Les deux dispositifs principaux sont les aides à l’intraduction et à l’extraduction. P. Babo s’est concentré sur les premières, apparues en 1976 et surtout établies dans leur forme actuelle au début des années 1980. L’évaluation prend la forme d’une note de lecture, qui sauf exception porte à la fois sur l’ouvrage et la traduction. Sur les dix critères de la note type établie dans les années 2000, deux (qualité et opportunité) concernent spécifiquement la traduction, les huit autres portant sur l’ouvrage lui-même. La lecture est confiée soit à un membre d’une commission, soit à un rapporteur extérieur ; il évalue aussi bien l’ouvrage à traduire que la traduction. (A contrario les extraductions donnent lieu à une double lecture dissociant l’original et sa traduction.) En sciences humaines, 95 % des lecteurs sont des enseignants-chercheurs : on estime que de par le commerce régulier, quasi permanent qu’il entretient avec les textes, un chercheur est à même de juger une traduction. Il s’ensuit néanmoins une multiplicité de lecteurs et de points de vue éventuels sur les questions de traduction, la commission concernée tranchant in fine. Aujourd’hui comme hier, le jugement des commissions dans le cas d’ouvrages traduits se fonde sur trois éléments : les conditions financières et juridiques (une bonne traduction est d’abord une traduction bien rémunérée) ; l’intérêt de l’œuvre et la qualité de la traduction, jugée à partir d’un échantillon (1/5e du texte).

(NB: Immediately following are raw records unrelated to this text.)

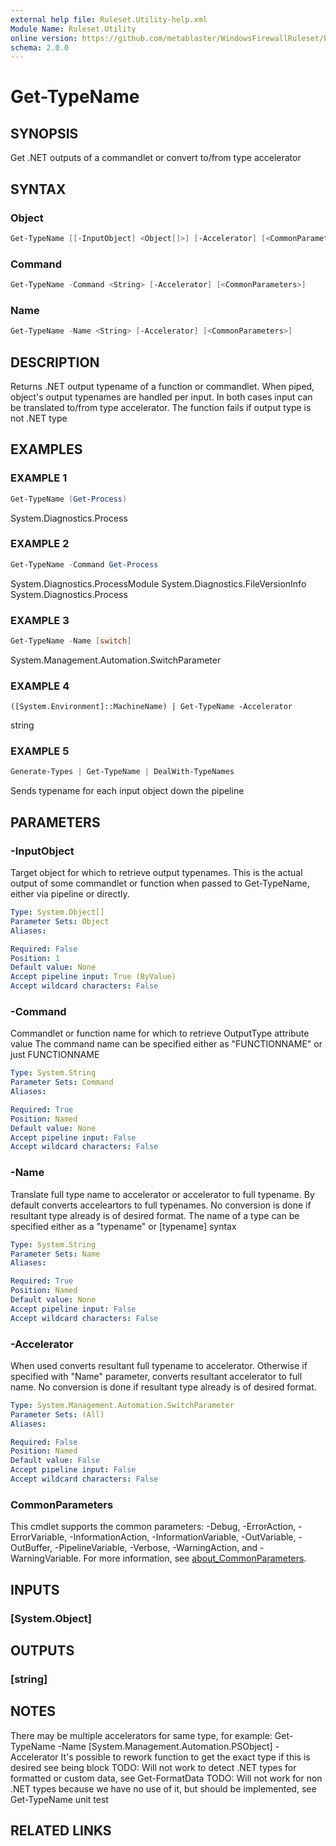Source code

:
 ```yaml
---
external help file: Ruleset.Utility-help.xml
Module Name: Ruleset.Utility
online version: https://github.com/metablaster/WindowsFirewallRuleset/blob/master/Modules/Ruleset.Utility/Help/en-US/Get-TypeName.md
schema: 2.0.0
---
```


# Get-TypeName

## SYNOPSIS

Get .NET outputs of a commandlet or convert to/from type accelerator

## SYNTAX

### Object

```powershell
Get-TypeName [[-InputObject] <Object[]>] [-Accelerator] [<CommonParameters>]
```

### Command

```powershell
Get-TypeName -Command <String> [-Accelerator] [<CommonParameters>]
```

### Name

```powershell
Get-TypeName -Name <String> [-Accelerator] [<CommonParameters>]
```

## DESCRIPTION

Returns .NET output typename of a function or commandlet.
When piped, object's output typenames are handled per input.
In both cases input can be translated to/from type accelerator.
The function fails if output type is not .NET type

## EXAMPLES

### EXAMPLE 1

```powershell
Get-TypeName (Get-Process)
```

System.Diagnostics.Process

### EXAMPLE 2

```powershell
Get-TypeName -Command Get-Process
```

System.Diagnostics.ProcessModule
System.Diagnostics.FileVersionInfo
System.Diagnostics.Process

### EXAMPLE 3

```powershell
Get-TypeName -Name [switch]
```

System.Management.Automation.SwitchParameter

### EXAMPLE 4

```
([System.Environment]::MachineName) | Get-TypeName -Accelerator
```

string

### EXAMPLE 5

```powershell
Generate-Types | Get-TypeName | DealWith-TypeNames
```

Sends typename for each input object down the pipeline

## PARAMETERS

### -InputObject

Target object for which to retrieve output typenames.
This is the actual output of some commandlet or function when passed to Get-TypeName,
either via pipeline or directly.

```yaml
Type: System.Object[]
Parameter Sets: Object
Aliases:

Required: False
Position: 1
Default value: None
Accept pipeline input: True (ByValue)
Accept wildcard characters: False
```

### -Command

Commandlet or function name for which to retrieve OutputType attribute value
The command name can be specified either as "FUNCTIONNAME" or just FUNCTIONNAME

```yaml
Type: System.String
Parameter Sets: Command
Aliases:

Required: True
Position: Named
Default value: None
Accept pipeline input: False
Accept wildcard characters: False
```

### -Name

Translate full type name to accelerator or accelerator to full typename.
By default converts acceleartors to full typenames.
No conversion is done if resultant type already is of desired format.
The name of a type can be specified either as a "typename" or \[typename\] syntax

```yaml
Type: System.String
Parameter Sets: Name
Aliases:

Required: True
Position: Named
Default value: None
Accept pipeline input: False
Accept wildcard characters: False
```

### -Accelerator

When used converts resultant full typename to accelerator.
Otherwise if specified with "Name" parameter, converts resultant accelerator to full name.
No conversion is done if resultant type already is of desired format.

```yaml
Type: System.Management.Automation.SwitchParameter
Parameter Sets: (All)
Aliases:

Required: False
Position: Named
Default value: False
Accept pipeline input: False
Accept wildcard characters: False
```

### CommonParameters

This cmdlet supports the common parameters: -Debug, -ErrorAction, -ErrorVariable, -InformationAction, -InformationVariable, -OutVariable, -OutBuffer, -PipelineVariable, -Verbose, -WarningAction, and -WarningVariable. For more information, see [about_CommonParameters](http://go.microsoft.com/fwlink/?LinkID=113216).

## INPUTS

### [System.Object]

## OUTPUTS

### [string]

## NOTES

There may be multiple accelerators for same type, for example:
Get-TypeName -Name \[System.Management.Automation.PSObject\] -Accelerator
It's possible to rework function to get the exact type if this is desired see being block
TODO: Will not work to detect .NET types for formatted or custom data, see Get-FormatData
TODO: Will not work for non .NET types because we have no use of it, but should be implemented,
see Get-TypeName unit test

## RELATED LINKS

En pratique, un peu plus de 50 % des demandes font l’objet d‘ un avis favorable. L’aide accordée est de 40 ou 60 % des frais de traduction. Le cas de figure idéal est celui de la traduction dont la qualité est avérée tant sur le fond (connaissance du domaine, restitution du sens du livre) que sur la forme (maîtrise des deux langues, clarté du résultat final). D’autres fois le fond convient mais la forme pose problème, par exemple par inadéquation du niveau de langue adopté pour la traduction. L’inverse se produit aussi, bien que ce qui n’est pas compris ou connu ne puisse généralement être exprimé clairement. Ou alors la clarté est obtenue au détriment de la fidélité : c’est une clarté apparente. Pour un lecteur français non averti et ne disposant pas de l’original, le traducteur parvient à faire illusion en contournant les difficultés.

En résumé, l’approche adoptée au CNL vise à trouver une voie médiane, souvent ardue, entre fidélité au texte d’origine et lisibilité. Et cette voie est unique, il n’y a pas deux façons de traduire, l’une valable pour les textes scientifiques, l’autre pour la vulgarisation : l’un des objectifs des aides du CNL est, quelle que soit la nature d’un texte, d’élargir son lectorat futur autant que faire se peut.

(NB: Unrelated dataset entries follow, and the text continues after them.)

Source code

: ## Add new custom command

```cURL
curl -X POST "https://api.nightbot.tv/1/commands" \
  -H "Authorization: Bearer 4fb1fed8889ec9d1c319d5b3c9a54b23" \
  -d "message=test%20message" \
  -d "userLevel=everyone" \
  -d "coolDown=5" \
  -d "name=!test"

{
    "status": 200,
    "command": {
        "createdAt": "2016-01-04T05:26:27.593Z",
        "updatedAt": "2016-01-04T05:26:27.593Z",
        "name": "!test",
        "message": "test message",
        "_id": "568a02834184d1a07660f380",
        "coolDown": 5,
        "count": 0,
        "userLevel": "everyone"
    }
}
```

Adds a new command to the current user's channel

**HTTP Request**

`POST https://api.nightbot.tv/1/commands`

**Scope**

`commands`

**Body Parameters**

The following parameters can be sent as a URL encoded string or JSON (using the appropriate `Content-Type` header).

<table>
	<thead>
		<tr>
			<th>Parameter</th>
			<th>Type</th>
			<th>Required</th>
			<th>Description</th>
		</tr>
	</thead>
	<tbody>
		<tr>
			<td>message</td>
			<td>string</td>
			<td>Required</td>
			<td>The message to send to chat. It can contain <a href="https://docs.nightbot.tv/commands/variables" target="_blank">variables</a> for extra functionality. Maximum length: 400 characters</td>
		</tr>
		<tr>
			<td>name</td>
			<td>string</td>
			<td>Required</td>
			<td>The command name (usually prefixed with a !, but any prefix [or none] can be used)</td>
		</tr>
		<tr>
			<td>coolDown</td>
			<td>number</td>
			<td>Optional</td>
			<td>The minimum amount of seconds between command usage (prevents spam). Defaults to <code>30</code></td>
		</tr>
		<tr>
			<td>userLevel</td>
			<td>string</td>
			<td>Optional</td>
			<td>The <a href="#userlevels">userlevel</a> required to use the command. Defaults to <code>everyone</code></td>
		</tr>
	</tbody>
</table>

L’intervention d’Isabelle Kalinowski s’appuie au départ sur une citation de Claude Lévi-Strauss :

« La poésie est une forme de langage extrêmement difficile à traduire dans une langue étrangère, et toute traduction entraîne de multiples déformations. Au contraire, la valeur du mythe persiste, en dépit de la pire traduction. Quelle que soit notre ignorance de la langue et de la culture de la population où on l’a recueilli, un mythe est perçu comme mythe par tout lecteur, dans le monde entier. La substance du mythe ne se trouve ni dans le style, ni dans le mode de narration, ni dans la syntaxe, mais dans l’histoire qui y est racontée. » (C. Lévi-Strauss, « La Structure des mythes » [1955], repris in : Anthropologie structurale, Paris, Plon, 1958, p. 240.)

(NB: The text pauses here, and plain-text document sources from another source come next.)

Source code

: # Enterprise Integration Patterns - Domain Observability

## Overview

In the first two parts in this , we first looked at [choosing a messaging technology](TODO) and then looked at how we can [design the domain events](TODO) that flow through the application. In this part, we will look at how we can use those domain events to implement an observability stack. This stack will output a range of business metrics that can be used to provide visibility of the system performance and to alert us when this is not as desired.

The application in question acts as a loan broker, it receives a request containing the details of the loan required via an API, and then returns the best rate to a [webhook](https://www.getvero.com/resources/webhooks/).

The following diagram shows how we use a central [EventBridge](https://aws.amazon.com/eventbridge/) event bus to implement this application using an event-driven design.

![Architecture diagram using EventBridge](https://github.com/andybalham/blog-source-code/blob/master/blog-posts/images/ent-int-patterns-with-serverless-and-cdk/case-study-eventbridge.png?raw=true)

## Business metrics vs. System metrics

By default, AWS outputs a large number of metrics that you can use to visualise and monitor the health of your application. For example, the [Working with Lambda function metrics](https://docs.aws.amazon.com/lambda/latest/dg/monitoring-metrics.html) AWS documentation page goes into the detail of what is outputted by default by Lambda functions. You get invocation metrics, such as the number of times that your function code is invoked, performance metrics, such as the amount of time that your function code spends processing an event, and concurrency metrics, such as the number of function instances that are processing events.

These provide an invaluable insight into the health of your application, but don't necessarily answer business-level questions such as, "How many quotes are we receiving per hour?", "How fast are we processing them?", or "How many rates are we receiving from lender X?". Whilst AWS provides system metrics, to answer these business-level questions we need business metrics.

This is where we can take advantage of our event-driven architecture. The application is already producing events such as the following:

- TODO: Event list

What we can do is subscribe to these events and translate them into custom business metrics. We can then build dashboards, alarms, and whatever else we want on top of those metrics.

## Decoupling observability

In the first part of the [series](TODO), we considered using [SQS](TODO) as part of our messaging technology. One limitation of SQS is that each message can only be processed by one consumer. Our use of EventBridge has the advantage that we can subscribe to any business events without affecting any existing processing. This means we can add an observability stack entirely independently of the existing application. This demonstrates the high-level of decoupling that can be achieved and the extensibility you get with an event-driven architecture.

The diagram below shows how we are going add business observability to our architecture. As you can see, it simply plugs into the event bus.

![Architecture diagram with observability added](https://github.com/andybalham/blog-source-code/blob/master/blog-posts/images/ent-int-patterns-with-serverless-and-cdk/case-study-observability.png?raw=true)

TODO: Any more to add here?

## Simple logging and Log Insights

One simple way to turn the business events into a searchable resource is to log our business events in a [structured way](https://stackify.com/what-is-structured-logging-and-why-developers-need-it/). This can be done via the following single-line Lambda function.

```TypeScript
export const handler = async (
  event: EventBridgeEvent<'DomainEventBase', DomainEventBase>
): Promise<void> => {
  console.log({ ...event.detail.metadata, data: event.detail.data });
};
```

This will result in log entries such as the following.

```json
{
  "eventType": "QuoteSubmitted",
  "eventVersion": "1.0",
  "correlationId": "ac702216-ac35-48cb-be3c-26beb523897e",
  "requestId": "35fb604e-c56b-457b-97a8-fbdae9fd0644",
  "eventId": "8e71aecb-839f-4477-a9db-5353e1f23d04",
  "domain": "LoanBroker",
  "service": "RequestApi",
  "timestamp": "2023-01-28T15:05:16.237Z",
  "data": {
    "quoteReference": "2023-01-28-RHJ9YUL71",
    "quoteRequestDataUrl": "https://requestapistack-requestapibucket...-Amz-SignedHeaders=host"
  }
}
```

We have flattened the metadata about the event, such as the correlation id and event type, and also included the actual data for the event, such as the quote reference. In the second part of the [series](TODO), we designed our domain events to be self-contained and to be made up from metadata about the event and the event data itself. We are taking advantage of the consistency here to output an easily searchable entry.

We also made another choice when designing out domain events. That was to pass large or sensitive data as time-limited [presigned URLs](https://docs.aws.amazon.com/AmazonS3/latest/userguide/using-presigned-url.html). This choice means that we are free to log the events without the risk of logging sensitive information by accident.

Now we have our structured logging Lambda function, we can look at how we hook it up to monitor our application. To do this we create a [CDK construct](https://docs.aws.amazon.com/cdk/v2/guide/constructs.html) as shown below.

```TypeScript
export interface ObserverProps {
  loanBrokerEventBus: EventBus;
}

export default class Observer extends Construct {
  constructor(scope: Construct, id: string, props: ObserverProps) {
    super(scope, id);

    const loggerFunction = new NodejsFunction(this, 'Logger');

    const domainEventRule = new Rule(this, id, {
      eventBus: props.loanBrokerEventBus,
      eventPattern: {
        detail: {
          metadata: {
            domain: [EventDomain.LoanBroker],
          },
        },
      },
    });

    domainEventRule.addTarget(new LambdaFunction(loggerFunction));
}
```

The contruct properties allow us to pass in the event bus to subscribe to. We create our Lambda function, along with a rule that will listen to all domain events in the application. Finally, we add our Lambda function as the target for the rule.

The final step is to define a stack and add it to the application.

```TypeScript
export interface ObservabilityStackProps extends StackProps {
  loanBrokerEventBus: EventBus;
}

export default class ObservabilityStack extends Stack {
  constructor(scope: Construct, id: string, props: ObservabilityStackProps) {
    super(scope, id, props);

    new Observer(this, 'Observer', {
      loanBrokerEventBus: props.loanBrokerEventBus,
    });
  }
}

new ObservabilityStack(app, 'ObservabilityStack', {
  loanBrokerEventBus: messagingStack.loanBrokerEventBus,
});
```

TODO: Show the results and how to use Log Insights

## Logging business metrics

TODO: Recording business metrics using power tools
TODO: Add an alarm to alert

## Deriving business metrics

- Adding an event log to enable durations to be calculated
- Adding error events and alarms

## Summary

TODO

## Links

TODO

Pourquoi parfois des traductions contestables peuvent malgré tout être efficace et transporter quelque chose de l’œuvre sans répondre forcément aux critères d’une « bonne » traduction. Il s’agit là de circulations horizontales que Lévi-Strauss a décrit pour le « mythe » et dans lesquelles il n’y aurait plus une variante qui prime sur l’autre mais toutes les variantes auraient la même valeur. L’original, le point de départ « authentique » aurait une substance qui se déplace, qui résonne, à partir de laquelle se déploient d’autres réseaux mais qui resterait quand même présente à travers ses défigurations. En sciences humaines, nous sommes sans doute plus proche du dispositif que Lévi-Strauss décrit pour la poésie que de celui du mythe. Nous sommes face à une structure verticale et hiérarchisée qui distingue l’original et sa traduction subordonnée. Néanmoins, il semble y avoir aussi en sciences humaines des traductions qui fonctionnent comme les mythes.

Se pose alors la question de savoir en quoi réside l’importance de la forme pour les sciences humaines et leurs traductions. Cette question a suscité des réponses différentes. Une réponse radicale a été théorisée par Antoine Berman, notamment dans son livre L’Épreuve de l’étranger (Gallimard, 1984) : selon lui, une bonne traduction se tient proche à la littéralité et fait violence à la langue cible, elle force la syntaxe de la langue cible sous l’impact du texte source.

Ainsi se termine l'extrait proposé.